Assignment:
Check each line below for the word "label", and copy those that have it.

════════════════════

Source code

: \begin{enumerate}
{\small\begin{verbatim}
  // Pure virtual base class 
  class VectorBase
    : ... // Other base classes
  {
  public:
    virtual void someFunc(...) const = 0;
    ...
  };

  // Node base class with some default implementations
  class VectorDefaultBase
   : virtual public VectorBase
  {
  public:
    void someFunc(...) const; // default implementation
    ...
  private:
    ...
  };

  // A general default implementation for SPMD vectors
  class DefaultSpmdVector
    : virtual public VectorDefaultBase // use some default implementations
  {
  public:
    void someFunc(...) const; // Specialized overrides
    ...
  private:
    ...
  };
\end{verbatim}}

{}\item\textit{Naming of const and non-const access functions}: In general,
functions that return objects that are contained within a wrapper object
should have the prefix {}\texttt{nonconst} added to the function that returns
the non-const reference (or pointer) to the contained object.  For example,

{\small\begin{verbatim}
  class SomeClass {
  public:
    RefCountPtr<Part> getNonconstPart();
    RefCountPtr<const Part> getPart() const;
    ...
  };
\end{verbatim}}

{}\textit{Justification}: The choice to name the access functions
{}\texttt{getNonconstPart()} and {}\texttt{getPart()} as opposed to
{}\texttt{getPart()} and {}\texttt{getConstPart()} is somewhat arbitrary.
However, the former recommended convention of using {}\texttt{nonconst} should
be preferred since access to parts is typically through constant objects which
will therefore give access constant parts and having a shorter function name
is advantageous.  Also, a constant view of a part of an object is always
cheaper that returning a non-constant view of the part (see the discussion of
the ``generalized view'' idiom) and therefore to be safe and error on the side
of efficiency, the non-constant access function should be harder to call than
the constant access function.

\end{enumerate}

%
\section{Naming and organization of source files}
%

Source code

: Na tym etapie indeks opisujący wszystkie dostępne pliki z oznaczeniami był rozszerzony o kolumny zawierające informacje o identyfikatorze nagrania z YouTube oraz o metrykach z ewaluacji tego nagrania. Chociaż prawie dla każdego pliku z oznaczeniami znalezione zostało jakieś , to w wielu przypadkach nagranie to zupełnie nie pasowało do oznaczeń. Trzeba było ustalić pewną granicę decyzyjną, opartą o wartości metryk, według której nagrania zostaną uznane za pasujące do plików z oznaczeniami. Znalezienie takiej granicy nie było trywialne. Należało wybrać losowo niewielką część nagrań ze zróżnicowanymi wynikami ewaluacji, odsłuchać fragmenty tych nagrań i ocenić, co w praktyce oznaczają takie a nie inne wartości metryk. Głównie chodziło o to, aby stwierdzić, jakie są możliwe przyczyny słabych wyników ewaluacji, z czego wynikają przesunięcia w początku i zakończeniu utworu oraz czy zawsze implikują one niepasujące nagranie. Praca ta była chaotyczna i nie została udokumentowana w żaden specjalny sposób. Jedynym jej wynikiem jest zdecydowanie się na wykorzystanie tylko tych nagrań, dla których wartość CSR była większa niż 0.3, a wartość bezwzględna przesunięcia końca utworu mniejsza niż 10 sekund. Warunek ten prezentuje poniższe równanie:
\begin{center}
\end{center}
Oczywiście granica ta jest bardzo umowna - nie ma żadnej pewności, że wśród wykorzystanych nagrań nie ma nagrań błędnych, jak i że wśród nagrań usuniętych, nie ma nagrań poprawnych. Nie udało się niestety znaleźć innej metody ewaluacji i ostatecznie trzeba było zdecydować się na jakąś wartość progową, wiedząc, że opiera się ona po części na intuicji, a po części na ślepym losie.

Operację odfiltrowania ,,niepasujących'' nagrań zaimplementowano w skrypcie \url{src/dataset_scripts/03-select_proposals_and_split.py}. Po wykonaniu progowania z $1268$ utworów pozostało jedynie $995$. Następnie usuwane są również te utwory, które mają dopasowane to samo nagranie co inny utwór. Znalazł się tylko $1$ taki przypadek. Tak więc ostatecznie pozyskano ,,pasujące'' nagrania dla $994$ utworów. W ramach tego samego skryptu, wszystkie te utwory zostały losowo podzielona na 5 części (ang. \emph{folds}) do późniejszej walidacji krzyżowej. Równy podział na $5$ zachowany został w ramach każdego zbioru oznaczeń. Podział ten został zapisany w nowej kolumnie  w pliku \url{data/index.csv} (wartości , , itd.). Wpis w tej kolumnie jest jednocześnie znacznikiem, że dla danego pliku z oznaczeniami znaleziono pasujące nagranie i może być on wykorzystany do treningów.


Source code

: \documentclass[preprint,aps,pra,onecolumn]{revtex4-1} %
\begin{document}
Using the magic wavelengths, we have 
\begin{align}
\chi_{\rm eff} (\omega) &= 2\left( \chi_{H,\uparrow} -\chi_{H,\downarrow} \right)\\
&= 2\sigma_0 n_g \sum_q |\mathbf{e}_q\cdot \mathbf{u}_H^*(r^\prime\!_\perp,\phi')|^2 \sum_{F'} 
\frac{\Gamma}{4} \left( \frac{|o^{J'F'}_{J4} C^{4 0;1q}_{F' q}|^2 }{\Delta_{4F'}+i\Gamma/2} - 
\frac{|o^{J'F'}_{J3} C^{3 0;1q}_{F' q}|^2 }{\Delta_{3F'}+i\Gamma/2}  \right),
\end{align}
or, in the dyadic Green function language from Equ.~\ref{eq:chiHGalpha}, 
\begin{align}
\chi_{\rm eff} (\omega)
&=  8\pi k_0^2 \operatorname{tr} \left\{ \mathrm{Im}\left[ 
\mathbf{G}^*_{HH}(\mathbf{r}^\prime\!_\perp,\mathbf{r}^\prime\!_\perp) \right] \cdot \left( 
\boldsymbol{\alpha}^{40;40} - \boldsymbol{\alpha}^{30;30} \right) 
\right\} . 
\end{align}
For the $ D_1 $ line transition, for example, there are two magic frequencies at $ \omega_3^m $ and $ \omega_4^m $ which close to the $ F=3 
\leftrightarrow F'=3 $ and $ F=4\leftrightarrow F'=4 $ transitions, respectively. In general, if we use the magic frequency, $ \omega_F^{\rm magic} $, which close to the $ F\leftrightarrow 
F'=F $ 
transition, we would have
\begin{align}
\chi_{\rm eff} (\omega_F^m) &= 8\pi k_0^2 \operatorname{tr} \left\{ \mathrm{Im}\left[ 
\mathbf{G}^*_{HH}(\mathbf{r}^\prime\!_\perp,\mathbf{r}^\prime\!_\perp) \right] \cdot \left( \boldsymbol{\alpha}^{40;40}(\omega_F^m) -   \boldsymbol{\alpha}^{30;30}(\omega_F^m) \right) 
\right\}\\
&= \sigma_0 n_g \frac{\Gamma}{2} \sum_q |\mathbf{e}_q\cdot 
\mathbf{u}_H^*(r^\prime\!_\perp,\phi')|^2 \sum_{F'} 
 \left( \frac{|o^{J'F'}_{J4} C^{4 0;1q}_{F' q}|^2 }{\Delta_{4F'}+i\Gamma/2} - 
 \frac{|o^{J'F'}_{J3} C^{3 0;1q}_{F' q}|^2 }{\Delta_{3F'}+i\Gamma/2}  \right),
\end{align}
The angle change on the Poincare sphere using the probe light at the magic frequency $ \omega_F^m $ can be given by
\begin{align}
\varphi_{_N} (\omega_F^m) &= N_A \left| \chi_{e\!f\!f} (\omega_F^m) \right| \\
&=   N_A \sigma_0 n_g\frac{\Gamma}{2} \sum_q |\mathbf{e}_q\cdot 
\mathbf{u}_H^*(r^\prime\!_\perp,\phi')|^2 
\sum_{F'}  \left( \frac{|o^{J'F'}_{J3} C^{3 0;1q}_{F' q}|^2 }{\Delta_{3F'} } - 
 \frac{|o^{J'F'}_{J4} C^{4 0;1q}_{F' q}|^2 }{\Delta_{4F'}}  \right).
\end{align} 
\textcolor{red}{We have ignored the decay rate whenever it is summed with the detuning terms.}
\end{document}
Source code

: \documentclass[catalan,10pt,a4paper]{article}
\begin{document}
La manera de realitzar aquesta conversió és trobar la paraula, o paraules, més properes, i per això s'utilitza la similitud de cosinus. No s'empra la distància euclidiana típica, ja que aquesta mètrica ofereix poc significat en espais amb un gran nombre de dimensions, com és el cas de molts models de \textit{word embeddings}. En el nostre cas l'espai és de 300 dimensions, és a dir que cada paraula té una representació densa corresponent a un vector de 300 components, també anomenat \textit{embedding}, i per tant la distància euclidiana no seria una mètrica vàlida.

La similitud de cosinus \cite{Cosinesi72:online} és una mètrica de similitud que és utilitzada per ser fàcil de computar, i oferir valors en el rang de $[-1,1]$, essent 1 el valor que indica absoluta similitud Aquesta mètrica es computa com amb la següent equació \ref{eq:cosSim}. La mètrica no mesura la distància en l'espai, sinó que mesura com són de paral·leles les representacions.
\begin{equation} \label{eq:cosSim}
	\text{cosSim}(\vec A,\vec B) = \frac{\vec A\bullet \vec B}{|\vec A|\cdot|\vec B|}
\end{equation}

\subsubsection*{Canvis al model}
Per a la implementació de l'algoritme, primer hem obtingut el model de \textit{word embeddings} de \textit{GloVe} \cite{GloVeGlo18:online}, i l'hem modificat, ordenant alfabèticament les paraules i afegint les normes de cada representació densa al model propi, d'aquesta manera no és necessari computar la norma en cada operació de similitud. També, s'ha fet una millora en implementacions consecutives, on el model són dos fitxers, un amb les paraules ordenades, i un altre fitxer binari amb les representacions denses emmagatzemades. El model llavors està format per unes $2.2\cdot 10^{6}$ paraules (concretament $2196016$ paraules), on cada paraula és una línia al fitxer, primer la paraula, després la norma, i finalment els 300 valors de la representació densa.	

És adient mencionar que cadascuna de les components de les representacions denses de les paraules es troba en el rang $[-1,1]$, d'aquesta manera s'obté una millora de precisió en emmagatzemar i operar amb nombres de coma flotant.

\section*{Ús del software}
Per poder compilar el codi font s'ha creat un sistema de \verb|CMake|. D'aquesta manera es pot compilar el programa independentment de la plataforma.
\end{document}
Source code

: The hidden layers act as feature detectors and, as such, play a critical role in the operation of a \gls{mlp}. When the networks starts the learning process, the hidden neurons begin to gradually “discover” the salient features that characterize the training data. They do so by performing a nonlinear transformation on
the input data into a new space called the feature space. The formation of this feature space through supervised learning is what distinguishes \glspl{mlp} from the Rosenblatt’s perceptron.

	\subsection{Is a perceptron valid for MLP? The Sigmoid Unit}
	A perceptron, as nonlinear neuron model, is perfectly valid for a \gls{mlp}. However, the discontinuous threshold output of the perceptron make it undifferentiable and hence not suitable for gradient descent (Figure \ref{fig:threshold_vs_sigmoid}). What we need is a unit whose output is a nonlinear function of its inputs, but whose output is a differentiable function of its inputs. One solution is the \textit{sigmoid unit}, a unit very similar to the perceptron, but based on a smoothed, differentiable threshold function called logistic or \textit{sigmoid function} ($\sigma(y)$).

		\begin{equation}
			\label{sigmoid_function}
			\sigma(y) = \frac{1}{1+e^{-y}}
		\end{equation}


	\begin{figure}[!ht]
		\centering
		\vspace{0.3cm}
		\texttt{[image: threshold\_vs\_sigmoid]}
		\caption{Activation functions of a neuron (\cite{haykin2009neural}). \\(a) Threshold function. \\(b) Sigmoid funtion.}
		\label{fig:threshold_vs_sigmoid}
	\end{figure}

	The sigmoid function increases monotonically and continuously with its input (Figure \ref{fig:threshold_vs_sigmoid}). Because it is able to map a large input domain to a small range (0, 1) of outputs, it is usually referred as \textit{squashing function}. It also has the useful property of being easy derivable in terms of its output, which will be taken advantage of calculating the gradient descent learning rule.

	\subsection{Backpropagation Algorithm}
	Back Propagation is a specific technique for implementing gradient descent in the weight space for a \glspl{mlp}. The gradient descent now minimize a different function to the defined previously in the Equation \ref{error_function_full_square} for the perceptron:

════════════════════

Response to the exercise:
\begin{equation} \label{eq:cosSim}
			\label{sigmoid_function}
		\label{fig:threshold_vs_sigmoid}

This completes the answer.